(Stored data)
------------
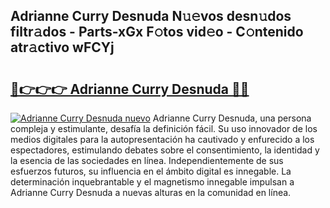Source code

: ## Adrianne Curry Desnuda N𝚞𝚎vos desn𝚞dos filtr𝚊dos - Parts-xGx F𝚘tos vid𝚎o - C𝚘ntenido atr𝚊ctivo wFCYj

# <h2><a href="http://mb4tutx.tromn.icu/?c=Adrianne+Curry+Desnuda">🔗👉👉👉 Adrianne Curry Desnuda 🔗🔗</a></h2>

[![Adrianne Curry Desnuda nuevo](https://i.imgur.com/pEAQMta.gif)](http://mb4tutx.tromn.icu/?c=Adrianne+Curry+Desnuda)
Adrianne Curry Desnuda, una persona compleja y estimulante, desafía la definición fácil. Su uso innovador de los medios digitales para la autopresentación ha cautivado y enfurecido a los espectadores, estimulando debates sobre el consentimiento, la identidad y la esencia de las sociedades en línea. Independientemente de sus esfuerzos futuros, su influencia en el ámbito digital es innegable. La determinación inquebrantable y el magnetismo innegable impulsan a Adrianne Curry Desnuda a nuevas alturas en la comunidad en línea.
------------
▸ Brief: If a line in the records contains the string "tromn", copy it out.

▸ Result of this task:
# <h2><a href="http://mb4tutx.tromn.icu/?c=Adrianne+Curry+Desnuda">🔗👉👉👉 Adrianne Curry Desnuda 🔗🔗</a></h2>
[![Adrianne Curry Desnuda nuevo](https://i.imgur.com/pEAQMta.gif)](http://mb4tutx.tromn.icu/?c=Adrianne+Curry+Desnuda)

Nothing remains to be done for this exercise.